Dayanamayıp Alisa'nın kafasına bir tane yapıştırmıştım. Birden sanki kafasına beton düşmüş gibi bağırdı.
"Aman az daha abart, sert vurmadım."
Kafasını ovuşturup bama ter ters bakarken konuştu.
"Sen öyle san salak! Elin ne kadar ağır haberin var mı?"
Kendini toparladıktan sonra bana gülümseyerek baktı.
"Peki peki, değilsin. Ben sıkıldım, biraz dışarı çıkıp gezelim mi?"
Bu güzel bir fikirdi.
"Olur, nereye gidelim?"
"Bir kafe açıldı bizim şu parkın yanına. Orasının güzel olduğunu duymuştum. Ne dersin."
Kafamı onaylar biçimde sallayıp güldükten sonra kalkıp hazırlanmaya gittim. Alisa zaten hazırdı. Beni bekliyordu.
Üstüme güzel bir şeyler giydikten sonra kapıdan çıktık. Benim gözüm kapısındaydı. Normalde biraz toz ve koliler barındıran evinin önü şimdi tertemizdi. Demek ki temizlemişti.
Alisa ayakkabısını giyip bana baktı.
"E hadi?"
Gözlerimi ona çevirdim.
"Tamam tamam."
Evet belki gözüm kapısındaydı, onunla daha fazla vakit geçirmek istiyordum fakat aşık değildim. Bu çok saçma olurdu. İki günlük birine aşık olmak aptallıktı. Aşk çok başka, güçlü bir duyguydu. Şıp diye bu aşk diyemezdim.
Alisa ile binanın kapısından çıkacağımız vakit kapıda iki adamla karşılaştık. İri yarı, yüzlerinin bır kısmı ve vücüdunun bazı yerleri dövmeli, sert bakışlı, adeta suçluya benzer adamlardı. Simsiyah giyinişleri karanlık bir hava veriyordu.
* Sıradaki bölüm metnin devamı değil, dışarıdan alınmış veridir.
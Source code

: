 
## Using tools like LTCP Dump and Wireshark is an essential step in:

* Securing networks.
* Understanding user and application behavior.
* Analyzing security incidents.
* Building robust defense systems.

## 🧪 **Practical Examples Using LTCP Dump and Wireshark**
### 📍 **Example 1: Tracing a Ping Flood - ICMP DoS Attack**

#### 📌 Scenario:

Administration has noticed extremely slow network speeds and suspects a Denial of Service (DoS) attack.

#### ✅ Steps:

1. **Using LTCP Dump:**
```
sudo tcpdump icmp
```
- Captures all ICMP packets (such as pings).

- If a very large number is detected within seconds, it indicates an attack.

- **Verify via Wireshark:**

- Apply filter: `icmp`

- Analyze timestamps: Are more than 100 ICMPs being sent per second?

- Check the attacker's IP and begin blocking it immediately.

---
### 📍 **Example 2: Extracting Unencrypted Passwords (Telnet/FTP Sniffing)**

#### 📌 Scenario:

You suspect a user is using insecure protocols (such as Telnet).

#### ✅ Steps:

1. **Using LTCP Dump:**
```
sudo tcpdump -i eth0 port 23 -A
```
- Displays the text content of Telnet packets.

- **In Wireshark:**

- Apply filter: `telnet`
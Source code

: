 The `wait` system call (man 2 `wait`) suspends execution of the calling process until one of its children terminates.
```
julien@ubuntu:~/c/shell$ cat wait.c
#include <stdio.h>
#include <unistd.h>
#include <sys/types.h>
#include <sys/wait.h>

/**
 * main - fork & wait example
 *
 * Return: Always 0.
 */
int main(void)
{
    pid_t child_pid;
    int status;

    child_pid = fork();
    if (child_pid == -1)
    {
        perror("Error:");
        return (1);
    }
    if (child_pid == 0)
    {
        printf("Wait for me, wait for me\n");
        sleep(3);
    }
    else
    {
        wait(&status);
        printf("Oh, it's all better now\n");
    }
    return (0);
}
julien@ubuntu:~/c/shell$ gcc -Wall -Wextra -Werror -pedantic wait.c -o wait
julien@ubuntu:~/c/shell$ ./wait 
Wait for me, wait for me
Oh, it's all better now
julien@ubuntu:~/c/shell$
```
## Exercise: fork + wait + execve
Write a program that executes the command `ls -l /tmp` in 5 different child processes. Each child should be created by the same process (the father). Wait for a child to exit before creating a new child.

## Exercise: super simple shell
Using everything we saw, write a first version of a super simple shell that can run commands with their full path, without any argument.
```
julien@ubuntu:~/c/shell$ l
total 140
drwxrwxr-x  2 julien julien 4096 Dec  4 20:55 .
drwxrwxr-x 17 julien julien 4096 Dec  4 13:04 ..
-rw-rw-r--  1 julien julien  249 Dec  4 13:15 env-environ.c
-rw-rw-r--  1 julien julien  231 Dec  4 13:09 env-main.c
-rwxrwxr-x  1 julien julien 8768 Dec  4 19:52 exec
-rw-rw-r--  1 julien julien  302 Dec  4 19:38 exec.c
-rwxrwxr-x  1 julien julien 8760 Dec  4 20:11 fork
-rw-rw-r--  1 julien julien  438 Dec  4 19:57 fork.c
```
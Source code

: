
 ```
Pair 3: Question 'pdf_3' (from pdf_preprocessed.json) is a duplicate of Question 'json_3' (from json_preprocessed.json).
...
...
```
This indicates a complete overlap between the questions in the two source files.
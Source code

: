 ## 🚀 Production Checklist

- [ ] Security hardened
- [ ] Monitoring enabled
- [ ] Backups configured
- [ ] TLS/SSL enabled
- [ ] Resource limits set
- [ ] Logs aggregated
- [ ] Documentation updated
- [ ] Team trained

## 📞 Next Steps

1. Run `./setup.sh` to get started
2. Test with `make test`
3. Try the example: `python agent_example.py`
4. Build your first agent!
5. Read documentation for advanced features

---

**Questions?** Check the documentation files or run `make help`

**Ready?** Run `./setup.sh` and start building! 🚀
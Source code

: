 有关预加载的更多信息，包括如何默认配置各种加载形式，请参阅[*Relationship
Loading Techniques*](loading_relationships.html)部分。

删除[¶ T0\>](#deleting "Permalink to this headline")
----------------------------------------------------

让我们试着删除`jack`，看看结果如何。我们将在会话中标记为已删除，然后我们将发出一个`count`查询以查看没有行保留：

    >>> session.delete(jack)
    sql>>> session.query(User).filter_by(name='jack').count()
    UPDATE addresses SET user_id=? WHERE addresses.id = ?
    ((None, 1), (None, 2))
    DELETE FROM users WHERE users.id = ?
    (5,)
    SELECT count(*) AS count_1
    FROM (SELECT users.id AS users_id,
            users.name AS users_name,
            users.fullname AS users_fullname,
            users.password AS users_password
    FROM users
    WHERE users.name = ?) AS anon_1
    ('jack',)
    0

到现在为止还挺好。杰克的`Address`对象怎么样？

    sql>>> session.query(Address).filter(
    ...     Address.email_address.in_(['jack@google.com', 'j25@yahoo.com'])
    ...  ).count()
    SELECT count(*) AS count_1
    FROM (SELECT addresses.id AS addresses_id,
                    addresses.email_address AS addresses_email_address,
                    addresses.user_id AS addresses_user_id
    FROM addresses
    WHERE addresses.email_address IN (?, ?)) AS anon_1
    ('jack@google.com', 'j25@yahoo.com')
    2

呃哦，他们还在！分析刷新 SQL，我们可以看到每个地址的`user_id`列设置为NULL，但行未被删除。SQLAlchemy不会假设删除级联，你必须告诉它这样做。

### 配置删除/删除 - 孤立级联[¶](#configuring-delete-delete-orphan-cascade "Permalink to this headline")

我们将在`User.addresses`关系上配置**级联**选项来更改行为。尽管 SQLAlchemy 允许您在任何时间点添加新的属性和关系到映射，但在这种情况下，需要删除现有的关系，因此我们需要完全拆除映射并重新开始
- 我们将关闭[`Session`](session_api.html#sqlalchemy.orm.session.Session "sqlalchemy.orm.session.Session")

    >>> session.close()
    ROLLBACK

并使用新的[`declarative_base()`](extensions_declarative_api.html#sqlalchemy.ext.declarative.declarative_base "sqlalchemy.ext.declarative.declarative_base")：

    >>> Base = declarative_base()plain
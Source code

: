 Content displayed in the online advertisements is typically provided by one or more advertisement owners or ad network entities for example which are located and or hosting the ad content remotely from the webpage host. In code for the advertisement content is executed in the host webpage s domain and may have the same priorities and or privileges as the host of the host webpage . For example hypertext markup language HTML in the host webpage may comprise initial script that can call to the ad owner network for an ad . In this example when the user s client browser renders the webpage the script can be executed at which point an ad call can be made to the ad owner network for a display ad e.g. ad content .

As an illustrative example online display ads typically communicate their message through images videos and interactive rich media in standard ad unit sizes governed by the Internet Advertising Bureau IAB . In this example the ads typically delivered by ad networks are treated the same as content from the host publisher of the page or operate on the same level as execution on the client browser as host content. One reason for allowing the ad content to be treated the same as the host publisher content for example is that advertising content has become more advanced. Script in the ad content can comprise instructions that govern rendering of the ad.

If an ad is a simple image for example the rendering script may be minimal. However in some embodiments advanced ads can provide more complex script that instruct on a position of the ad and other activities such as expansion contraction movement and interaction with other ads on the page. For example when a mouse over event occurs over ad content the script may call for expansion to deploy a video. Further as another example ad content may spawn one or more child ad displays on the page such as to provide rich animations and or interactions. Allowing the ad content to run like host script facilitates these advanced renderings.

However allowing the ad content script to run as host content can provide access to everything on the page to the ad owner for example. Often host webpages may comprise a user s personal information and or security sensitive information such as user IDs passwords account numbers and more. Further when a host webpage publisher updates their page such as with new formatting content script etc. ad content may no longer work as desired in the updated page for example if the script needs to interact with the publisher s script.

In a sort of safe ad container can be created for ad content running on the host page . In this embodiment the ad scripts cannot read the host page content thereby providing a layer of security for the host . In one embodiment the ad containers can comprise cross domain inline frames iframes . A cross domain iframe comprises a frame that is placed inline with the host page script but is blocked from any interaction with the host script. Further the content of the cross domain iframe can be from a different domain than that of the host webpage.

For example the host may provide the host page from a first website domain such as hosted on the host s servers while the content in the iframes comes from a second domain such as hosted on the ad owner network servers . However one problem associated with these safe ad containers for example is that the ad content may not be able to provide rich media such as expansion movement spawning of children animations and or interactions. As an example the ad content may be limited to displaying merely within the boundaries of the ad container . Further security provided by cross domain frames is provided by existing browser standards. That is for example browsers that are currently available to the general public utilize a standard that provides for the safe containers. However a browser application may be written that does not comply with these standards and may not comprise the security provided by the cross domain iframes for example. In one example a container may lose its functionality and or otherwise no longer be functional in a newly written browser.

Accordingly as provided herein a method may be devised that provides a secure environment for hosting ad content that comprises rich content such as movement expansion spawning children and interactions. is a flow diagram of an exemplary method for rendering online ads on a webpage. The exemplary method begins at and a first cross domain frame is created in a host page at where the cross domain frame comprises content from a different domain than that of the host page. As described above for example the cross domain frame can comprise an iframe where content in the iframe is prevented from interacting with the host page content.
Onlarla kapıda karşılaşınca ikimizde irkildik ve koca gözlerle birbirimize bakmaya başkadık. Korkmuştuk. Adamlardan biri bize ters ters bakınca hemen yol verdik ve içeri girdiler. Arkalarından bakınca yukarı çıktıklarını gördük. Adımları adeta deprem yaratıyordu.
"Şey,"
Alisa'nın konuşmasıyla ona döndüm.
"Ney?"
"Ben biraz kaçırmış olabilirim.-"
Yüzümü ekşitip ona baktım.
"Saçmalama!"
Bir kahkaha kopardı.
"Şaka yapıyorum, lafın gelişi tabii ki şapşal! Ancak tipleri korkutucuydu değil mi?"
Kafamı salladım ve gözlerimi açtım.
"Hiç sorma, bir an beni dövecekler sandım."
İkimizde gülerek binadan çıktık. Açıkçası fazla umrumuzda değildi, kimler ya da neden geldiler diye.